Using the method of components ...

$A_x + W_x = G_x$

$500\cos(135)+120\cos(205)=G_x \approx -462.31$

$A_y + W_y = G_y$

$500\sin(135)+120\sin(205)=G_y \approx 302.84$

$|G| = \sqrt{G_x^2 + G_y^2} \approx 553 \, km/hr$

$\theta = 180+\arctan\left(\dfrac{G_y}{G_x}\right) \approx 147^\circ$ relative to the positive x-axis ...

$N \, 57^\circ \, W$ or $W \, 33^\circ \, N$, or (in real air navigation terns) on a track of $303^\circ$ relative to true North

3. ## Re: Finding the actual velocity

Thanks for the reply, but how are you finding the degrees 135 and 295 when only W25°S and NW are given?

4. ## Re: Finding the actual velocity

Originally Posted by Tyler010
Thanks for the reply, but how are you finding the degrees 135 and 295 when only W25°S and NW are given?
135 degrees and 205 degrees relative to the positive x-axis so that a calculator may be used to add the vector components

make a sketch of on a set of coordinate axes ...

5. ## Re: Finding the actual velocity

Ohhh, I drew mine like that but I thought the question had to say bearing in it so you could do it like that. An example question we were given it was solved like this, https://imgur.com/a/HAp3T the difference is that they give two degrees N60E and E20S.

Edit: Also, doesn't the bearing start clock-wise and not counter clockwise?

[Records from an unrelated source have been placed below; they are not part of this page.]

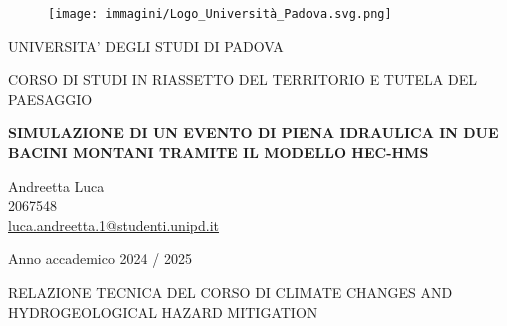 \begin{figure}[H]\centering
    \texttt{[image: immagini/Logo\_Università\_Padova.svg.png]}
\end{figure}
\begin{center}

{\Large UNIVERSITA' DEGLI STUDI DI PADOVA }\\
  \vspace{0.4 cm}
  
{\Large CORSO DI STUDI IN RIASSETTO DEL TERRITORIO E TUTELA DEL PAESAGGIO } \\ 
    \vspace{0.4 cm}
    
    \vspace{1 cm}

{\huge \textbf{SIMULAZIONE DI UN EVENTO DI PIENA IDRAULICA IN DUE BACINI MONTANI TRAMITE IL MODELLO HEC-HMS} }
\vspace{0.75 cm}

\normalsize
\end{center}

{\Large \begin{center}
Andreetta Luca \\
2067548 \\
\href{mailto:luca.andreetta.1@studenti.unipd.it}{luca.andreetta.1@studenti.unipd.it}
\end{center}
\vspace{1 cm}

\thispagestyle{empty}
\begin{center}
	Anno accademico 2024 / 2025
\end{center}

\vspace{2 cm}
\begin{center}
    RELAZIONE TECNICA DEL CORSO DI CLIMATE CHANGES AND HYDROGEOLOGICAL HAZARD MITIGATION 
\end{center}
}

\newpage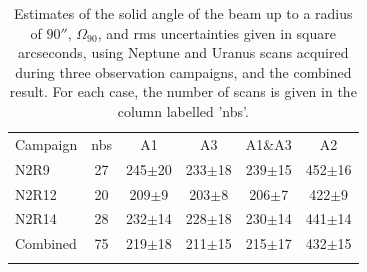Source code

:\documentclass[traditionalabstract]{aa}
\newcommand{\rev}[1]{#1}
\begin{document}
{\begin{table}[!h]
\caption{Estimates of the solid angle of the beam up to a radius of
{\rev $90''$, $\Omega_{90}$}, and rms uncertainties given in square
arcseconds, using Neptune and Uranus scans acquired during three
observation campaigns, and the combined result. For each case, the
number of scans is given in the column labelled 'nbs'.}
\label{tab:solid}
\centering
\begin{tabular}{l ccccc}
\hline\hline
\noalign{\smallskip}
Campaign  & nbs & A1 & A3 & A1\&A3 & A2 \\
\noalign{\smallskip}
\hline
\noalign{\smallskip}
N2R9      & 27  &  245$\pm$20    &  233$\pm$18  & 239$\pm$15  & 452$\pm$16 \\
N2R12     & 20  &  209$\pm$9    &  203$\pm$8 &  206$\pm$7   & 422$\pm$9 \\
N2R14     & 28  &  232$\pm$14    &  228$\pm$18 & 230$\pm$14 & 441$\pm$14 \\
Combined  & 75  &  219$\pm$18    &  211$\pm$15   & 215$\pm$17    &  432$\pm$15 \\
\noalign{\smallskip}
\hline
\end{tabular}
\end{table}

%




}
\end{document}
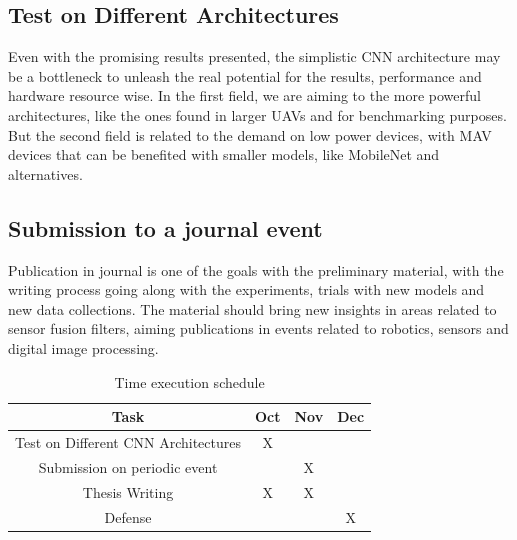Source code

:     \subsection{Test on Different Architectures}
        Even with the promising results presented, the simplistic CNN architecture may be a bottleneck to unleash the real potential for the results, performance and hardware resource wise. 
        In the first field, we are aiming to the more powerful architectures, like the ones found in larger UAVs and for benchmarking purposes. 
        But the second field is related to the demand on low power devices, with MAV devices that can be benefited with smaller models, like MobileNet and alternatives. 

    
    \subsection{Submission to a journal event}
        Publication in journal is one of the goals with the preliminary material, with the writing process going along with the experiments, trials with new models and new data collections.
        The material should bring new insights in areas related to sensor fusion filters, aiming publications in events related to robotics, sensors and digital image processing.
    
    \begin{table}[htbp]
    \caption{Time execution schedule}
        \begin{center}
            \begin{tabular}{|c|c|c|c|}
            \hline
            \textbf{Task} & \textbf{Oct} & \textbf{Nov} & \textbf{Dec} \\
            \hline
            Test on Different CNN Architectures & X &  & \\
            \hline
            Submission on periodic event & & X &\\
            \hline
            Thesis Writing & X & X & \\
            \hline
            Defense & & & X \\
            \hline
            \end{tabular}
        \label{tabela_sumario}
        \end{center}
    \end{table}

6. ## Re: Finding the actual velocity

The word “bearing” normally uses North as the starting axis with angle rotation in a clockwise direction.

N60E means to start on the North axis and rotate 60 degrees toward the East axis.

E20S means to start on the East axis and rotate 20 degrees toward the South axis.

In your initial problem, W25S means to start on the West axis and rotate 25 degrees toward the South axis.

All of these directions have to be converted to directions relative to the positive x-axis (East) in a counter-clockwise direction to conform to the reference used by a math scientific calculator.